Knowing when to walk away is a handy tool for jobs and marriages. But, it’s a delicate thing to manage, extremely difficult to do well. Every quitting is unique. Every quitting affects the people you care about. There are no hard-and-fast rules.

Quitting is something you do alone. Do it right and you move on with dignity; do it wrong and you’ll carry the weight of failure on your back.

It’s exponentially more difficult to know when to quit in professional sports, particularly the big four of professional sports (NFL, MLB, NBA, NHL). It’s not surprising that almost every athlete stays too long.
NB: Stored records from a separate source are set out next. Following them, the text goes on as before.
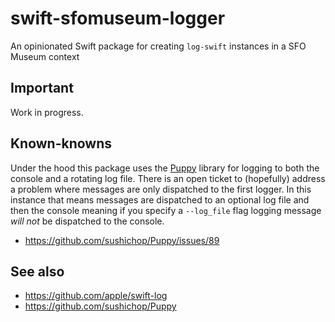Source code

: # swift-sfomuseum-logger

An opinionated Swift package for creating `log-swift` instances in a SFO Museum context

## Important

Work in progress.

## Known-knowns

Under the hood this package uses the [Puppy](https://github.com/sushichop/Puppy) library for logging to both the console and a rotating log file. There is an open ticket to (hopefully) address a problem where messages are only dispatched to the first logger. In this instance that means messages are dispatched to an optional log file and then the console meaning if you specify a `--log_file` flag logging message _will not_ be dispatched to the console.

* https://github.com/sushichop/Puppy/issues/89

## See also

* https://github.com/apple/swift-log
* https://github.com/sushichop/Puppy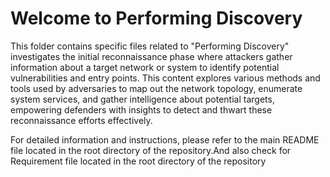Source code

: # Welcome to Performing Discovery

This folder contains specific files related to "Performing Discovery" investigates the initial reconnaissance phase where attackers gather information about a target network or system to identify potential vulnerabilities and entry points. This content explores various methods and tools used by adversaries to map out the network topology, enumerate system services, and gather intelligence about potential targets, empowering defenders with insights to detect and thwart these reconnaissance efforts effectively.

For detailed information and instructions, please refer to the main README file located in the root directory of the repository.And also check for Requirement file located in the root directory of the repository
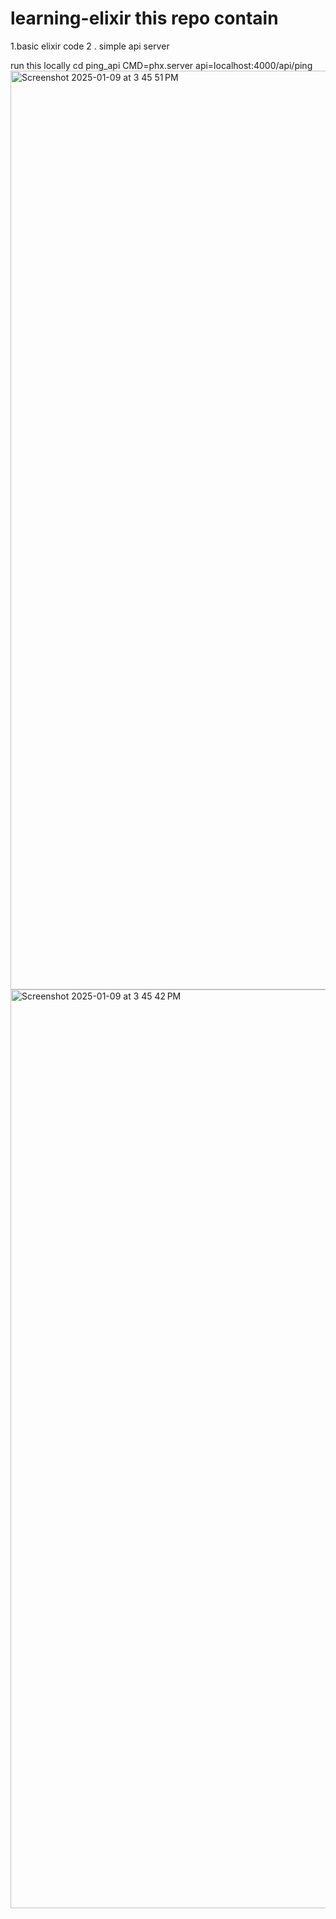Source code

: # learning-elixir this repo contain
1.basic elixir code
2 . simple api server

run this locally 
cd ping_api
CMD=phx.server
api=localhost:4000/api/ping
<img width="1470" alt="Screenshot 2025-01-09 at 3 45 51 PM" src="https://github.com/user-attachments/assets/dbc77c48-ba06-463a-981d-2bc8dd5ef26b" />
<img width="1470" alt="Screenshot 2025-01-09 at 3 45 42 PM" src="https://github.com/user-attachments/assets/80193c19-5334-416a-a9e5-1cdf0e7dfb9d" />
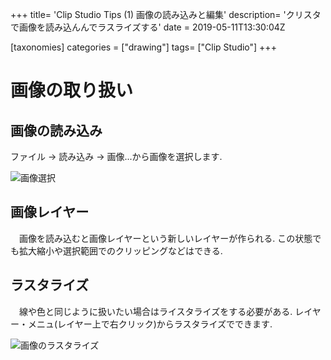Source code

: +++
title= 'Clip Studio Tips (1) 画像の読み込みと編集'
description= 'クリスタで画像を読み込んんでラスライズする'
date = 2019-05-11T13:30:04Z

[taxonomies]
categories = ["drawing"]
tags= ["Clip Studio"]
+++

# 画像の取り扱い

## 画像の読み込み

ファイル -> 読み込み -> 画像...から画像を選択します. 

 ![画像選択](../../img/clip_studio_001.png)

## 画像レイヤー

　画像を読み込むと画像レイヤーという新しいレイヤーが作られる. この状態でも拡大縮小や選択範囲でのクリッピングなどはできる.

## ラスタライズ

　線や色と同じように扱いたい場合はライスタライズをする必要がある. レイヤー・メニュ(レイヤー上で右クリック)からラスタライズでできます.

![画像のラスタライズ](../../img/clip_studio_002.png)
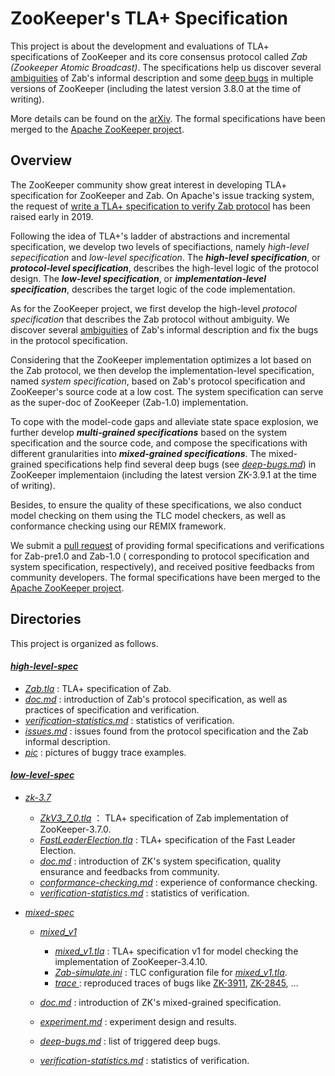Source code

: # ZooKeeper's TLA+ Specification

This project is about the development and evaluations of TLA+ specifications of ZooKeeper and its core consensus protocol called *Zab (Zookeeper Atomic Broadcast)*. The specifications help us discover several [ambiguities](high-level-spec/issues.md) of Zab's informal description and some [deep bugs](low-level-spec/mixed-spec/deep-bugs.md) in multiple versions of ZooKeeper (including the latest version 3.8.0 at the time of writing). 

More details can be found on the [arXiv](https://arxiv.org/abs/2409.14301). The formal specifications have been merged to the [Apache ZooKeeper project](https://github.com/apache/zookeeper). 



## Overview

The ZooKeeper community show great interest in developing TLA+ specification for ZooKeeper and Zab. On Apache's issue tracking system, the request of [write a TLA+ specification to verify Zab protocol](https://issues.apache.org/jira/browse/ZOOKEEPER-3615) has been raised early in 2019. 

Following the idea of TLA+'s ladder of abstractions and incremental specification, we develop two levels of specifiactions, namely *high-level sepecification* and *low-level specification*. The ***high-level specification***, or ***protocol-level specification***, describes the high-level logic of the protocol design. The ***low-level specification***, or ***implementation-level specification***, describes the target logic of the code implementation.

As for the ZooKeeper project, we first develop the high-level *protocol specification* that describes the Zab protocol without ambiguity. We discover several [ambiguities](high-level-spec/issues.md) of Zab's informal description and fix the bugs in the protocol specification.

Considering that the ZooKeeper implementation optimizes a lot based on the Zab protocol, we then develop the implementation-level specification,  named *system specification*, based on Zab's protocol specification and ZooKeeper's source code at a low cost. The system specification can serve as the super-doc of ZooKeeper (Zab-1.0) implementation.

To cope with the model-code gaps and alleviate state space explosion, we further develop ***multi-grained specifications*** based on the system specification and the source code, and compose the specifications with different granularities into ***mixed-grained specifications***. The mixed-grained specifications help find several deep bugs (see *[deep-bugs.md](low-level-spec/mixed-spec/deep-bugs.md)*) in ZooKeeper implementaion (including the latest version ZK-3.9.1 at the time of writing). 

Besides, to ensure the quality of these specifications, we also conduct model checking on them using the TLC model checkers, as well as conformance checking using our REMIX framework. 

We submit a [pull request](https://github.com/apache/zookeeper/pull/1690) of providing formal specifications and verifications for Zab-pre1.0 and Zab-1.0 ( corresponding to protocol specification and system specification, respectively), and received positive feedbacks from community developers. The formal specifications have been merged to the [Apache ZooKeeper project](https://github.com/apache/zookeeper/tree/master/zookeeper-specifications). 



## Directories

This project is organized as follows.

#### *[high-level-spec](high-level-spec)*

* *[Zab.tla](protocol-spec/Zab.tla)* : TLA+ specification of Zab.
* *[doc.md](protocol-spec/doc.md)* : introduction of Zab's protocol specification, as well as practices of specification and verification. 
* *[verification-statistics.md](protocol-spec/verification-statistics.md)* : statistics of verification.
* [*issues.md*](protocol-spec/issues.md) : issues found from  the protocol specification and the Zab informal description. 
* *[pic](protocol-spec/pic)* : pictures of buggy trace examples.

#### *[low-level-spec](low-level-spec)*

* *[zk-3.7](low-level-spec/zk-3.7)*

  * *[ZkV3_7_0.tla](low-level-spec/zk-3.7/ZkV3_7_0.tla)* ： TLA+ specification of Zab implementation of ZooKeeper-3.7.0.
  * *[FastLeaderElection.tla](low-level-spec/zk-3.7/FastLeaderElection.tla)* :  TLA+ specification of the Fast Leader Election.
  * *[doc.md](low-level-spec/zk-3.7/doc.md)* : introduction of ZK's system specification, quality ensurance and feedbacks from community.
  * *[conformance-checking.md](low-level-spec/zk-3.7/conformance-checking.md)* : experience of conformance checking. 
  * *[verification-statistics.md](low-level-spec/zk-3.7/verification-statistics.md)* : statistics of verification.
* *[mixed-spec](low-level-spec/mixed-spec)*
    * *[mixed_v1](low-level-spec/mixed-spec/mixed_v1)*
        * *[mixed_v1.tla](low-level-spec/mixed-spec/mixed_v1/mixed_v1.tla)* : TLA+ specification v1 for model checking the implementation of ZooKeeper-3.4.10.
        * *[Zab-simulate.ini](low-level-spec/mixed-spec/mixed_v1/Zab-simulate.ini)* : TLC configuration file for *[mixed_v1.tla](low-level-spec/mixed-spec/mixed_v1/mixed_v1.tla)*.
        * *[trace ](low-level-spec/mixed-spec/mixed_v1/trace)*: reproduced traces of bugs like [ZK-3911](https://issues.apache.org/jira/browse/ZOOKEEPER-3911), [ZK-2845](https://issues.apache.org/jira/browse/ZOOKEEPER-2845), ...
    * *[doc.md](low-level-spec/mixed-spec/doc.md)* : introduction of ZK's mixed-grained specification. 

    * *[experiment.md](low-level-spec/mixed-spec/experiment.md)* : experiment design and results.

    * *[deep-bugs.md](low-level-spec/mixed-spec/deep-bugs.md)* : list of triggered deep bugs.

    * *[verification-statistics.md](low-level-spec/mixed-spec/verification-statistics.md)* : statistics of verification.
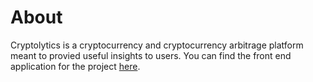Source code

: # About
Cryptolytics is a cryptocurrency and cryptocurrency arbitrage platform meant to provied useful
insights to users.
You can find the front end application for the project [here](https://cryptolytic-production.netlify.app/).

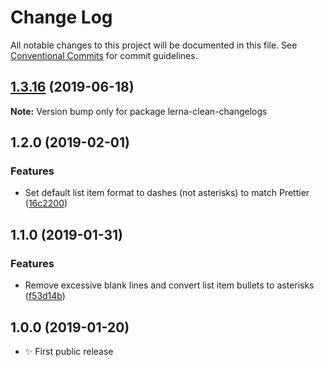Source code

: # Change Log

All notable changes to this project will be documented in this file.
See [Conventional Commits](https://conventionalcommits.org) for commit guidelines.

## [1.3.16](https://gitlab.com/codsen/codsen/compare/lerna-clean-changelogs@1.3.15...lerna-clean-changelogs@1.3.16) (2019-06-18)

**Note:** Version bump only for package lerna-clean-changelogs





## 1.2.0 (2019-02-01)

### Features

- Set default list item format to dashes (not asterisks) to match Prettier ([16c2200](https://gitlab.com/codsen/codsen/commit/16c2200))

## 1.1.0 (2019-01-31)

### Features

- Remove excessive blank lines and convert list item bullets to asterisks ([f53d14b](https://gitlab.com/codsen/codsen/commit/f53d14b))

## 1.0.0 (2019-01-20)

- ✨ First public release
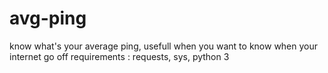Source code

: # avg-ping
know what's your average ping, usefull when you want to know when your internet go off
requirements : requests, sys, python 3

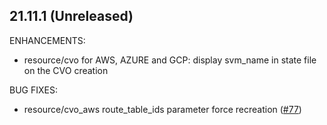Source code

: ## 21.11.1 (Unreleased)
ENHANCEMENTS:

* resource/cvo for AWS, AZURE and GCP: display svm_name in state file on the CVO creation

BUG FIXES:

* resource/cvo_aws route_table_ids parameter force recreation ([#77](https://github.com/NetApp/terraform-provider-netapp-cloudmanager/issues/77))
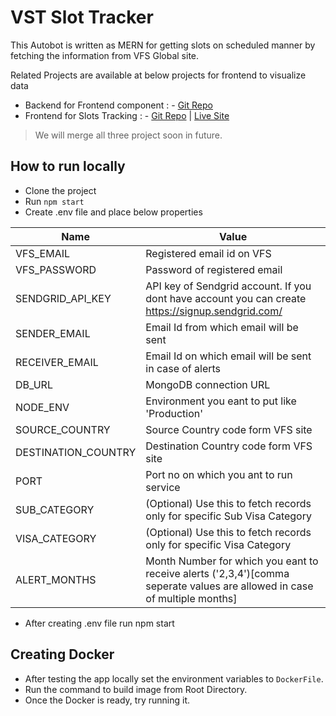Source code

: # VST Slot Tracker
This Autobot is written as MERN for getting slots on scheduled manner by fetching the information from VFS Global site.

Related Projects are available at below projects for frontend to visualize data

- Backend for Frontend component : - [Git Repo](https://github.com/codyprashant/vfs-tracker) 
- Frontend for Slots Tracking : - [Git Repo](https://github.com/codyprashant/vfs-tracker-FE) | [Live Site](https://vfsslot-tracker.netlify.app/) 

> We will merge all three project soon in future.

## How to run locally

- Clone the project
- Run `npm start`
- Create .env file and place below properties


| Name | Value |
| ------ | ------ |
| VFS_EMAIL | Registered email id on VFS |
| VFS_PASSWORD | Password of registered email |
| SENDGRID_API_KEY | API key of Sendgrid account. If you dont have account you can create https://signup.sendgrid.com/ |
| SENDER_EMAIL | Email Id from which email will be sent |
| RECEIVER_EMAIL | Email Id on which email will be sent in case of alerts |
| DB_URL | MongoDB connection URL  |
| NODE_ENV | Environment you eant to put like 'Production' |
| SOURCE_COUNTRY | Source Country code form VFS site |
| DESTINATION_COUNTRY | Destination Country code form VFS site |
| PORT | Port no on which you ant to run service |
| SUB_CATEGORY | (Optional) Use this to fetch records only for specific Sub Visa Category  |
| VISA_CATEGORY | (Optional) Use this to fetch records only for specific Visa Category |
| ALERT_MONTHS | Month Number for which you eant to receive alerts ('2,3,4')[comma seperate values are allowed in case of multiple months] |


- After creating .env file run npm start

## Creating Docker 
- After testing the app locally set the environment variables to `DockerFile`.
- Run the command to build image from Root Directory.
- Once the Docker is ready, try running it.
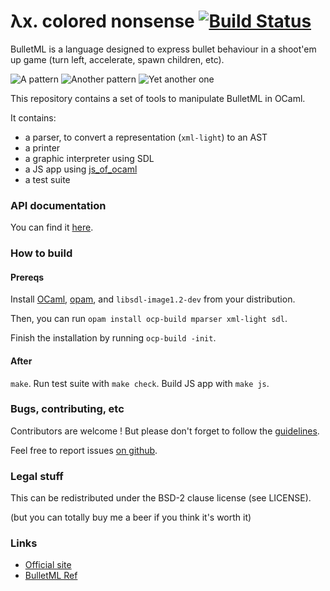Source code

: λx. colored nonsense [![Build Status](https://secure.travis-ci.org/emillon/bulletml.png)](http://travis-ci.org/emillon/bulletml)
====================

BulletML is a language designed to express bullet behaviour in a shoot'em up
game (turn left, accelerate, spawn children, etc).

![A pattern](http://i.imgur.com/KsVnjFN.gif)
![Another pattern](http://i.imgur.com/uZv0jSc.gif)
![Yet another one](http://i.imgur.com/X9ogXAX.gif)

This repository contains a set of tools to manipulate BulletML in OCaml.

It contains:

  - a parser, to convert a representation (`xml-light`) to an AST
  - a printer
  - a graphic interpreter using SDL
  - a JS app using [js_of_ocaml](http://ocsigen.org/js_of_ocaml/)
  - a test suite

### API documentation

You can find it [here](http://emillon.github.io/bulletml/docs/).

### How to build

#### Prereqs

Install [OCaml](http://ocaml.org/), [opam](http://opam.ocamlpro.com/), and
`libsdl-image1.2-dev` from your distribution.

Then, you can run `opam install ocp-build mparser xml-light sdl`.

Finish the installation by running `ocp-build -init`.

#### After

`make`. Run test suite with `make check`. Build JS app with `make js`.

### Bugs, contributing, etc

Contributors are welcome ! But please don't forget to follow the
[guidelines](https://github.com/emillon/bulletml/blob/master/CONTRIBUTING.md).

Feel free to report issues [on github](https://github.com/emillon/bulletml/issues).

### Legal stuff

This can be redistributed under the BSD-2 clause license (see LICENSE).

(but you can totally buy me a beer if you think it's worth it)

### Links

  - [Official site](http://www.asahi-net.or.jp/~cs8k-cyu/bulletml/index_e.html)
  - [BulletML Ref](http://www.asahi-net.or.jp/~cs8k-cyu/bulletml/bulletml_ref_e.html)
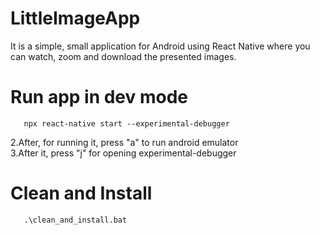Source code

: # LittleImageApp
It is a simple, small application for Android using React Native where you can watch, zoom and download the presented images.

# Run app in dev mode
       npx react-native start --experimental-debugger
2.After, for running it, press "a" to run android emulator  
3.After it, press "j" for opening experimental-debugger

# Clean and Install
       .\clean_and_install.bat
Somebody pays you $500,000, $1 million, $5 million, you’re going to stick around as long as the money rolls. The downside of sticking around is letting somebody else decide when you go.

It’s a tricky call, particularly for NFL players whose average career is three and a half years. Let’s say you’re an outside linebacker making $2 million a year playing for the Chargers. Odds are heavy you’ll never see that kind of money again. Arthritis and brain injury are in the future, may happen, may not.

According to a 2009 Sports Illustrated article, within two years of leaving the game, 78 percent of NFL players are bankrupt or facing serious financial stress. Sixty percent of NBA players are tapped out within five years of adios. The incentive is to stay until someone makes you go.

Walking away at the right time is exceedingly rare and for the very few. Follows are my nominations for the NFL Players Who Knew When to Quit Hall of Fame.

1) Jim Brown. He was 29 years old when he retired. Brown played nine NFL seasons (1957–1965), never missed a game because of injury. A three-time MVP (won the award his first and last seasons in the league), voted to the Pro Bowl every year he played. In 2002, Sporting News named him the greatest football player of all time.

2) John Elway. The book on John Elway used to be he had great awareness, great arm, doesn’t get injured, throws with power and accuracy. He’ll win a lot of games, but not the Big One.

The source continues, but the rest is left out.